Childish Behavior in the Workplace Is Too Common; Here Are 5 Tips for Dealing With It
You’d think that most people would have grown out of childish behavior like throwing tantrums or forming cliques at some point during their teen years. The sad truth is that not everyone is able to leave adolescent behavior behind once they enter workforce.
Imagine trying to work with someone who hid to avoid their duties, purposely ate their coworkers’ food, or intentionally blocked all the best parking spots. While these might sound like plot lines from the The Office, they’re actually real-life examples of juvenile workplace behavior uncovered by a recent survey from CareerBuilder.
The survey found that 77 percent of employees say they have witnessed some form of childish behavior among their colleagues at work, and some of the most common behaviors include things like pouting or whining, tattling on other coworkers, making faces behind people’s backs, and even throwing tantrums or storming out of rooms.
Of course, it’s only natural for people to act out when they’re under pressure, but when juvenile behavior isn’t appropriately address, it can ultimately lower workplace morale and hinder employee productivity.
With that in mind, here a few tips for dealing with childish workplace behaviors:
1. Stay Calm
The best way to shut down tantrums, whining, and other inappropriate employee behavior is to be the sensible adult and stay calm. Responding to anger or frustration in kind will only escalate the situation. If an employee is throwing a tantrum, give them a chance to calm down before you intervene.

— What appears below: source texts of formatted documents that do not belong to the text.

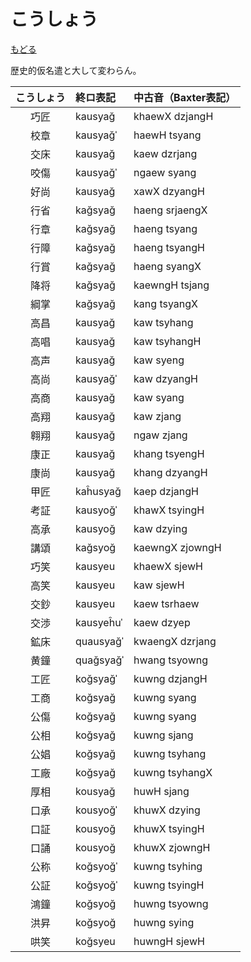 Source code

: # こうしょう

[もどる](../)

歴史的仮名遣と大して変わらん。

|こうしょう|終ロ表記|中古音（Baxter表記）|
|:--:|:---|:---|
|巧匠|kausyağ|khaewX dzjangH|
|校章|kausyağˈ|haewH tsyang|
|交床|kausyağ|kaew dzrjang|
|咬傷|kausyağˈ|ngaew syang|
|好尚|kausyağ|xawX dzyangH|
|行省|kağsyağ|haeng srjaengX|
|行章|kağsyağ|haeng tsyang|
|行障|kağsyağ|haeng tsyangH|
|行賞|kağsyağ|haeng syangX|
|降将|kağsyağ|kaewngH tsjang|
|綱掌|kağsyağ|kang tsyangX|
|高昌|kausyağ|kaw tsyhang|
|高唱|kausyağ|kaw tsyhangH|
|高声|kausyağ|kaw syeng|
|高尚|kausyağˈ|kaw dzyangH|
|高商|kausyağ|kaw syang|
|高翔|kausyağ|kaw zjang|
|翱翔|kausyağ|ngaw zjang|
|康正|kausyağ|khang tsyengH|
|康尚|kausyağ|khang dzyangH|
|甲匠|kaĥusyağ|kaep dzjangH|
|考証|kausyoğˈ|khawX tsyingH|
|高承|kausyoğ|kaw dzying|
|講頌|kağsyoğ|kaewngX zjowngH|
|巧笑|kausyeu|khaewX sjewH|
|高笑|kausyeu|kaw sjewH|
|交鈔|kausyeu|kaew tsrhaew|
|交渉|kausyeĥuˈ|kaew dzyep|
|鉱床|quausyağˈ|kwaengX dzrjang|
|黄鐘|quağsyağˈ|hwang tsyowng|
|工匠|koğsyağˈ|kuwng dzjangH|
|工商|koğsyağ|kuwng syang|
|公傷|koğsyağ|kuwng syang|
|公相|koğsyağ|kuwng sjang|
|公娼|koğsyağ|kuwng tsyhang|
|工廠|koğsyağ|kuwng tsyhangX|
|厚相|kousyağ|huwH sjang|
|口承|kousyoğˈ|khuwX dzying|
|口証|kousyoğ|khuwX tsyingH|
|口誦|kousyoğ|khuwX zjowngH|
|公称|koğsyoğˈ|kuwng tsyhing|
|公証|koğsyoğˈ|kuwng tsyingH|
|鴻鐘|koğsyoğ|huwng tsyowng|
|洪昇|koğsyoğ|huwng sying|
|哄笑|koğsyeu|huwngH sjewH|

The right reaction may not come to you immediately, though. If you feel like you’re becoming frustrated, excuse yourself and take a moment to regain composure. Remember: It’s best to lead by example and model the behavior you’d like to see from your employees.

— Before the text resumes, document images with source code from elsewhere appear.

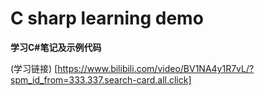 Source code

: # C sharp learning demo

**学习C#笔记及示例代码**

(学习链接) [https://www.bilibili.com/video/BV1NA4y1R7vL/?spm_id_from=333.337.search-card.all.click]
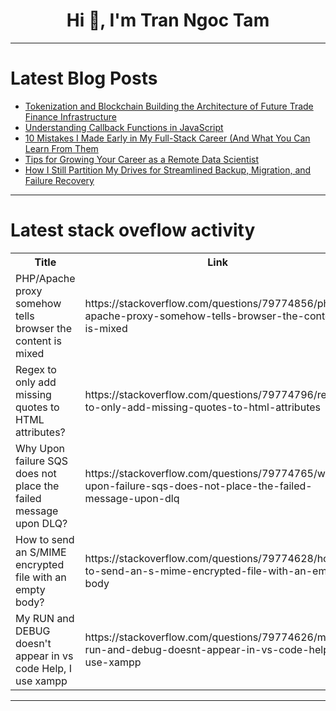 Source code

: <h1 align="center">Hi 👋, I'm Tran Ngoc Tam</h1>

---

# Latest Blog Posts 
<!-- BLOG-POST-LIST:START -->
- [Tokenization and Blockchain Building the Architecture of Future Trade Finance Infrastructure](https://dev.to/albert_beckles_a6207bb8e1/tokenization-and-blockchain-building-the-architecture-of-future-trade-finance-infrastructure-6i)
- [Understanding Callback Functions in JavaScript](https://dev.to/rowleks/understanding-callback-functions-in-javascript-1fk0)
- [10 Mistakes I Made Early in My Full-Stack Career &lpar;And What You Can Learn From Them](https://dev.to/sandeeppall/10-mistakes-i-made-early-in-my-full-stack-career-and-what-you-can-learn-from-them-481c)
- [Tips for Growing Your Career as a Remote Data Scientist](https://dev.to/daniel_martin_82a44024fe2/tips-for-growing-your-career-as-a-remote-data-scientist-5d69)
- [How I Still Partition My Drives for Streamlined Backup, Migration, and Failure Recovery](https://dev.to/pchemguy/how-i-still-partition-my-drives-for-streamlined-backup-migration-and-failure-recovery-3pj7)
<!-- BLOG-POST-LIST:END -->

---

# Latest stack oveflow activity
<table>
  <tr><th>Title</th><th>Link</th></tr>
  <!-- STACKOVERFLOW:START --><tr><td>PHP/Apache proxy somehow tells browser the content is mixed</td><td>https://stackoverflow.com/questions/79774856/php-apache-proxy-somehow-tells-browser-the-content-is-mixed</td></tr><tr><td>Regex to only add missing quotes to HTML attributes?</td><td>https://stackoverflow.com/questions/79774796/regex-to-only-add-missing-quotes-to-html-attributes</td></tr><tr><td>Why Upon failure SQS does not place the failed message upon DLQ?</td><td>https://stackoverflow.com/questions/79774765/why-upon-failure-sqs-does-not-place-the-failed-message-upon-dlq</td></tr><tr><td>How to send an S/MIME encrypted file with an empty body?</td><td>https://stackoverflow.com/questions/79774628/how-to-send-an-s-mime-encrypted-file-with-an-empty-body</td></tr><tr><td>My RUN and DEBUG doesn&#39;t appear in vs code Help, I use xampp</td><td>https://stackoverflow.com/questions/79774626/my-run-and-debug-doesnt-appear-in-vs-code-help-i-use-xampp</td></tr><!-- STACKOVERFLOW:END -->
</table>

---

2. Discuss Issues in Private
Avoid getting caught up in public “he said, she said” discussions with employees. If there is an issue that needs to be addressed, schedule a meeting with the parties concerned. Don’t cause a spectacle by publicly rebuking employees.
Of course, you can’t simply ignore blatantly inappropriate behavior when it happens. If someone is acting out, try to address it with a simple “I’d like to speak with you in private, if you don’t mind. Please come and find me when you have a moment.”
3. Give the Offending Parties a Chance to Explain Themselves
Always allow an employee to explain their side of the story before you weigh in on the matter. More often than not, simply being asked to put things into words will help an employee to see that they have behaved unprofessionally.
Once you have all the facts, you’ll also be in a better position to address the problem and provide specific examples of what sort of behavior is unprofessional and why.
4. Choose Your battles
Some immature or childish behavior in the workplace, such as eye-rolling, making faces, or pouting when things go wrong, is simply par for the course. You can’t police every little thing that happens, or you’ll never get any real work done.
Before intervening, try to determine whether or not someone’s behavior is a harmless way for them to let off some steam or part of a pattern of disruptive behavior that needs to be addressed.
5. Set Clear Boundaries
Every workplace is different, and some employees may simply be unaware of what is expected of them — especially if they’re new to the team.
For instance, a newer employee may be coming from a more casual work environment where things such as playing pranks or swearing were largely tolerated. It’s important to set clear boundaries to ensure everyone knows the standards they will be held to.
Company manuals and handbooks are good to have as points of reference, and it’s always a good idea to put important points in writing after a staff meeting. That being said, in the long run, positive feedback and constructive criticism will always be far more effective than memos and handbooks.
Managers can do a lot to eradicate childish workplace behavior — but so can employees themselves. Not everyone has the power to call a meeting, but everybody in the office can choose to do the right thing and not engage when others are acting badly. With a concerted effort from everyone in the office, you can shut down childish behavior before it spins out of control.